Abstract

A 57-year-old female presented left-sided weakness, but her deficit improved for a few days. MRI performed a week later after onset showed infarctions in the head of the right caudate nucleus and the cortex of the right frontal lobe. MRI and DSA revealed an irregular dilatation with the pseudolumen in the right ICA C1-2 portion. She was diagnosed with ischemic stroke due to intracranial internal carotid artery dissection. After conservative therapy including Cilostazol and blood pressure control, the size of ICA dissection remained unchanged.
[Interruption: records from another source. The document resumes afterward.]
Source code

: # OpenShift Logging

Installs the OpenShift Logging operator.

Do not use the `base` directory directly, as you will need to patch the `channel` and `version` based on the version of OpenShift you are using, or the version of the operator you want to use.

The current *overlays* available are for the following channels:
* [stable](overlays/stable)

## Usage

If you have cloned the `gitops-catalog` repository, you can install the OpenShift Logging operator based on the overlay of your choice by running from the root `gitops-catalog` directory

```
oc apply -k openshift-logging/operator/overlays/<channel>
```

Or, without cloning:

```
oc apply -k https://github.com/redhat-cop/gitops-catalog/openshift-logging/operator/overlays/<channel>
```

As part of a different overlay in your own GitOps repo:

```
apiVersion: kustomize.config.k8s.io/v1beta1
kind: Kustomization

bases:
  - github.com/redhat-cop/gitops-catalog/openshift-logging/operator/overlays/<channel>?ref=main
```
However, the follow-up angiography six months after onset revealed aneurysmal dilatation of the C1-2 portion. Therefore, we stopped Cilostazol. An ischemic attack recurred in the subcortex of the right frontal and temporo-parietal lobe seven months after onset. To prevent both the recurrence of ischemic attack and occurrence of subarachinoid hemorrhage due to the rupture of the aneurysm, we planned to trap the dissecting ICA aneurysm with the use of STA-MCA double bypass under motor evoked potential (MEP) monitoring. However, MEP amplitudes decreased during surgery after trapping of the ICA. Therfore, we were obliged to treat the dissecting aneurysm with proximal occlusion to avoid ischemic complication. The postoperative course was uneventful. Motor paresis deteriorated immediately after surgery, but she recovered after 72 hr.